Saturday, 25 July 2015

Transporting and Accessing Charge at EHV, Part III

Dissectible, fast-switching supercapacitors?

The main reason for the very low current calculated last time is that the dissectible capacitor analysed had a very small capacitance.

We could do far better, if we could obtain a capacitor having three essential requirements:—

1)  It must have a large capacitance — the bigger the better — in a reasonably small size.

2)  It must still be dissectible.

3)  It must still be able to be charged and discharged rapidly — the quicker the better.



Fig.3 D-cell sized supercapacitors.
Image from http://www.maxwell.com/products/ultracapacitors/d-cell-series


Nowadays capacitors of very high capacitance are readily available, such as the supercapacitors shown in Figure 3, which have a rated value of 310 farad at 2.7 volts, in a D-cell size (for version BCAP0310 P270 T10).

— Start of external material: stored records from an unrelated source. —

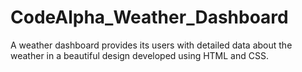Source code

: # CodeAlpha_Weather_Dashboard
A weather dashboard provides its users with detailed data about the weather in a beautiful design developed using HTML and CSS.
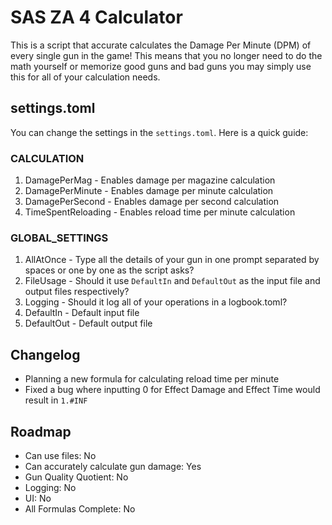 # SAS ZA 4 Calculator

This is a script that accurate calculates the Damage Per Minute (DPM) of every single gun in the game! This means that you no longer need to do the math yourself or memorize good guns and bad guns you may simply use this for all of your calculation needs.
## settings.toml
You can change the settings in the `settings.toml`. Here is a quick guide:
### CALCULATION
1. DamagePerMag - Enables damage per magazine calculation
2. DamagePerMinute - Enables damage per minute calculation
3. DamagePerSecond - Enables damage per second calculation
4. TimeSpentReloading - Enables reload time per minute calculation
### GLOBAL_SETTINGS
1. AllAtOnce - Type all the details of your gun in one prompt separated by spaces or one by one as the script asks?
2. FileUsage - Should it use `DefaultIn` and `DefaultOut` as the input file and output files respectively?
3. Logging - Should it log all of your operations in a logbook.toml?
4. DefaultIn - Default input file
5. DefaultOut - Default output file
## Changelog
 - Planning a new formula for calculating reload time per minute
 - Fixed a bug where inputting 0 for Effect Damage and Effect Time would result in `1.#INF`

## Roadmap
 - Can use files: No
 - Can accurately calculate gun damage: Yes
 - Gun Quality Quotient: No
 - Logging: No
 - UI: No
 - All Formulas Complete: No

A D-cell has a nominal diameter of 33.2 mm, and a nominal height of 61.5 mm. So it has an external surface area of 8154.9 mm², i.e. the same as a sphere of about 25.5 mm radius.

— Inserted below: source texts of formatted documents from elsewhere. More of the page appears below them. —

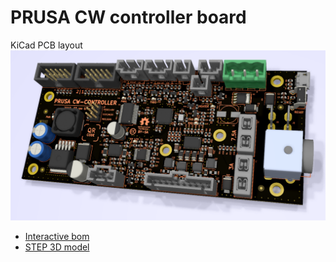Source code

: # PRUSA CW controller board

KiCad PCB layout
![PCB](rev.04c/CW-controller-04c.png)

* [Interactive bom](http://htmlpreview.github.io/?https://github.com/prusa3d/CW-CONTROLLER-PCB/blob/master/rev.04c/ibom.html)
* [STEP 3D model](rev.04c/cw-controller-04c.step)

So, requirement 1) above can certainly be met now. Unfortunately, as far as I know, supercapacitors currently cannot meet the other two requirements. They are not dissectible, nor can they be charged/discharged rapidly.

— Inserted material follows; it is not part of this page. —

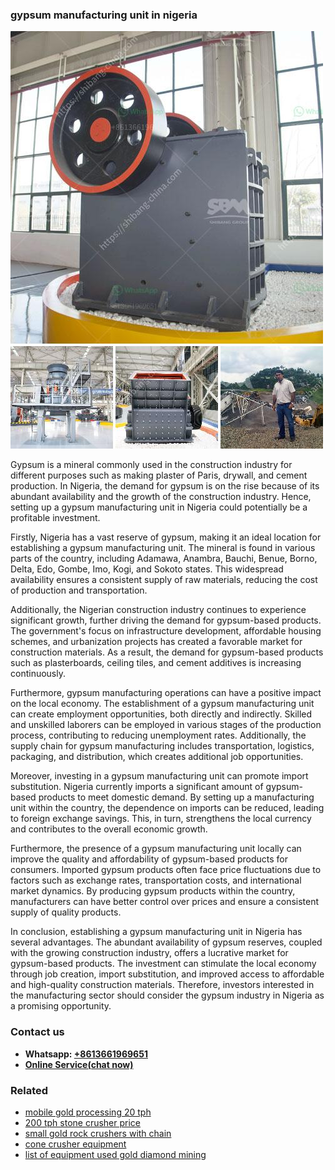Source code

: <h3>gypsum manufacturing unit in nigeria</h3><img src='1708499592.jpg' alt=''><p>Gypsum is a mineral commonly used in the construction industry for different purposes such as making plaster of Paris, drywall, and cement production. In Nigeria, the demand for gypsum is on the rise because of its abundant availability and the growth of the construction industry. Hence, setting up a gypsum manufacturing unit in Nigeria could potentially be a profitable investment.</p><p>Firstly, Nigeria has a vast reserve of gypsum, making it an ideal location for establishing a gypsum manufacturing unit. The mineral is found in various parts of the country, including Adamawa, Anambra, Bauchi, Benue, Borno, Delta, Edo, Gombe, Imo, Kogi, and Sokoto states. This widespread availability ensures a consistent supply of raw materials, reducing the cost of production and transportation.</p><p>Additionally, the Nigerian construction industry continues to experience significant growth, further driving the demand for gypsum-based products. The government's focus on infrastructure development, affordable housing schemes, and urbanization projects has created a favorable market for construction materials. As a result, the demand for gypsum-based products such as plasterboards, ceiling tiles, and cement additives is increasing continuously.</p><p>Furthermore, gypsum manufacturing operations can have a positive impact on the local economy. The establishment of a gypsum manufacturing unit can create employment opportunities, both directly and indirectly. Skilled and unskilled laborers can be employed in various stages of the production process, contributing to reducing unemployment rates. Additionally, the supply chain for gypsum manufacturing includes transportation, logistics, packaging, and distribution, which creates additional job opportunities.</p><p>Moreover, investing in a gypsum manufacturing unit can promote import substitution. Nigeria currently imports a significant amount of gypsum-based products to meet domestic demand. By setting up a manufacturing unit within the country, the dependence on imports can be reduced, leading to foreign exchange savings. This, in turn, strengthens the local currency and contributes to the overall economic growth.</p><p>Furthermore, the presence of a gypsum manufacturing unit locally can improve the quality and affordability of gypsum-based products for consumers. Imported gypsum products often face price fluctuations due to factors such as exchange rates, transportation costs, and international market dynamics. By producing gypsum products within the country, manufacturers can have better control over prices and ensure a consistent supply of quality products.</p><p>In conclusion, establishing a gypsum manufacturing unit in Nigeria has several advantages. The abundant availability of gypsum reserves, coupled with the growing construction industry, offers a lucrative market for gypsum-based products. The investment can stimulate the local economy through job creation, import substitution, and improved access to affordable and high-quality construction materials. Therefore, investors interested in the manufacturing sector should consider the gypsum industry in Nigeria as a promising opportunity.</p><h3>Contact us</h3><ul><li><strong>Whatsapp:&nbsp;<a href="https://wa.me/8613661969651">+8613661969651</a></strong></li><li><a href="https://swt.shibang-china.com/?git&amp;zhl&amp;gypsum manufacturing unit in nigeria"><strong>Online Service(chat now)</strong></a></li></ul><h3>Related</h3><ul><li><a href='mobile gold processing 20 tph.md'>mobile gold processing 20 tph</a></li><li><a href='200 tph stone crusher price.md'>200 tph stone crusher price</a></li><li><a href='small gold rock crushers with chain.md'>small gold rock crushers with chain</a></li><li><a href='cone crusher equipment.md'>cone crusher equipment</a></li><li><a href='list of equipment used gold diamond mining.md'>list of equipment used gold diamond mining</a></li></ul>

However, also as far as I know, there are no fundamental scientific or technological reasons preventing capacitors from existing that would meet all three of the above requirements. In what follows I'll assume that such capacitors will become available in the not-too-distant future.

Calculations for a fast-switching, dissectible supercapacitor

I'll now analyse, in broad outline, a seven-stage cycle of operation for a hypothetical fast-switching, dissectible supercapacitor, being used to transport charge into a dome already at high voltage.

1) Charge a capacitor rated as above to its full voltage. Then its stored energy is:—

UE = ½CV² = ½ × 310 × 2.7² = 1129.95 joules

Its stored charge is:—

q = CV = 310 × 2.7 = 837 coulombs

Note that q is the charge on either plate, not on both plates combined (which is +q +(-q) = 0). Also, while the capacitor is assembled, the charges on its plates are bound, and contained within its can, i.e. its outer metal container. 

2) Physically transport the capacitor into the inside of a metal dome, already at a voltage of say 800kV. The capacitor can is itself initially uncharged, so no energy is expended against the dome's voltage gradient during this transport.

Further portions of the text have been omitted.